Running a LLM locally.

Getting started with AI-related tool development by building a minimal setup to perform text-generation against a prompt.

First contact with qwen3 via ollama.

Approach

The easiest path I can think of getting started is to run ollama and pick a SOTA LLM that will fit on the GPU. With ollama you can automatically fetch and run some popular models and interact/chat with the model. Installing ollama isn't the issue, but finding an appropriate model takes effort.

Compute vs memory

How I understand, the general rule of thumb with running LLMs is: the larger it is, the slower it runs, but the smarter it gets. So to decide on what trade-offs to make we can look at the most compute and the most memory we are willing to spend on generating new tokens:

In terms of compute it probably has to generate at least a few tokens per second (otherwise its super slow).
In terms of memory it should fit on the GPU (or RAM if running the model on the CPU) otherwise it won't run at all (and even if it works I assume the LLM will be hit by memory bandwidth botlenecks in RAM and/or VRAM).

Model choice

At this stage I think it is beneficial for me to generate some trust on using LLMs by focusing on generating good text responses, and thus to neglect the token generation speed (to ignore the compute costs), so to look at the largest possible SOTA model.
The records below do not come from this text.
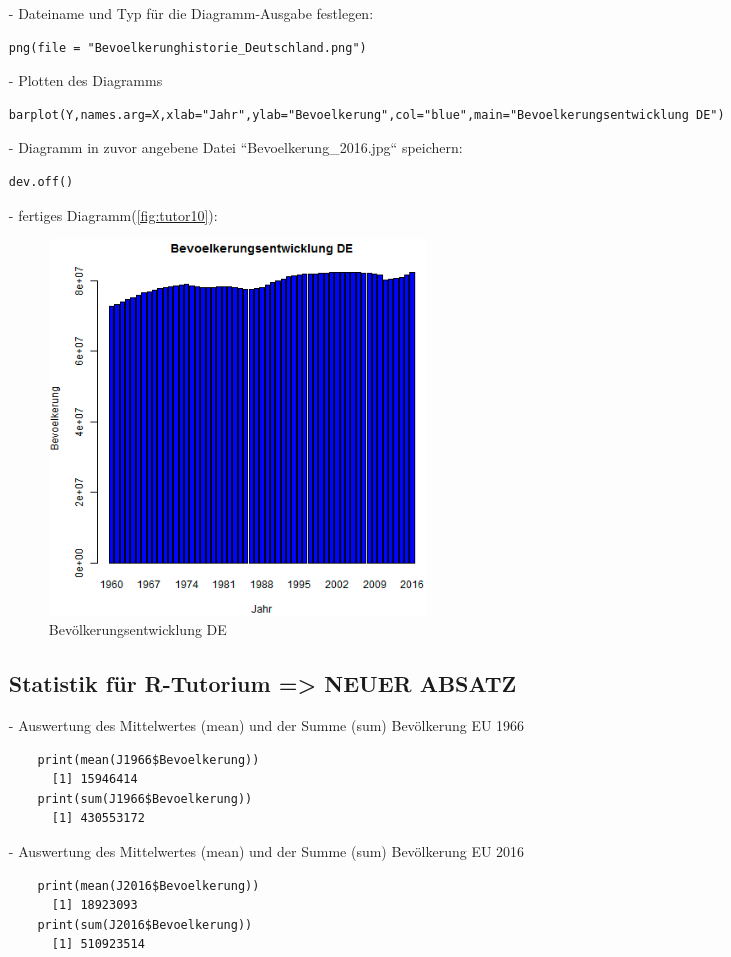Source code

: \begin{itemize}
\item[-]Dateiname und Typ für die Diagramm-Ausgabe festlegen:
\begin{lstlisting}
png(file = "Bevoelkerunghistorie_Deutschland.png")
\end{lstlisting}
\item[-]Plotten des Diagramms
\begin{lstlisting}
barplot(Y,names.arg=X,xlab="Jahr",ylab="Bevoelkerung",col="blue",main="Bevoelkerungsentwicklung DE")
\end{lstlisting}
\item[-]Diagramm in zuvor angebene Datei ``Bevoelkerung\_2016.jpg`` speichern:
\begin{lstlisting}
dev.off()
\end{lstlisting}
\item[-]fertiges Diagramm(\autoref{fig:tutor10}):
\begin{figure}[!htb]
        \begin{minipage}{1\textwidth}
                \centering
                \includegraphics[width=0.50\textwidth]{pics/tutor10.png}\par\vspace{0cm}
                \caption{Bevölkerungsentwicklung DE}
                \label{fig:tutor10}
        \end{minipage}
\end{figure}
\subsection*{Statistik für R-Tutorium => NEUER ABSATZ}
\item[-]Auswertung des Mittelwertes (mean) und der Summe (sum) Bevölkerung EU 1966
\begin{lstlisting}
	print(mean(J1966$Bevoelkerung))
	  [1] 15946414
	print(sum(J1966$Bevoelkerung))
	  [1] 430553172
\end{lstlisting}

\item[-]Auswertung des Mittelwertes (mean) und der Summe (sum) Bevölkerung EU 2016
\begin{lstlisting}
	print(mean(J2016$Bevoelkerung))
	  [1] 18923093
	print(sum(J2016$Bevoelkerung))
	  [1] 510923514
\end{lstlisting}

\end{itemize}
The GPU I have running has 6.4GB of VRAM. This is the hard cap of model size, but note that as well VRAM is necessary for context processing (the KV cache) which scales with sequence length, so it is necessary to keep some space available in VRAM with the model loaded.

As described above I decided to look for the largest model that would fit on the GPU of one of the most prevalent models at the time of writing. The model I arrived at is Qwen3 (blog post, github, HF). After doing some searching around on the model size and related quantization by checking Qwen LLM comparison and hardware requirements and an article on the specific hardware requirements of Qwen3, I found out I can use Qwen3-8B with 4 bit quantization (Q4_K_M) requiring +- 5GB of VRAM.

Running

Ollama actually has this model prepared for import. To pull in qwen3-8B from ollama instructions mention to run ollama run qwen3:8b.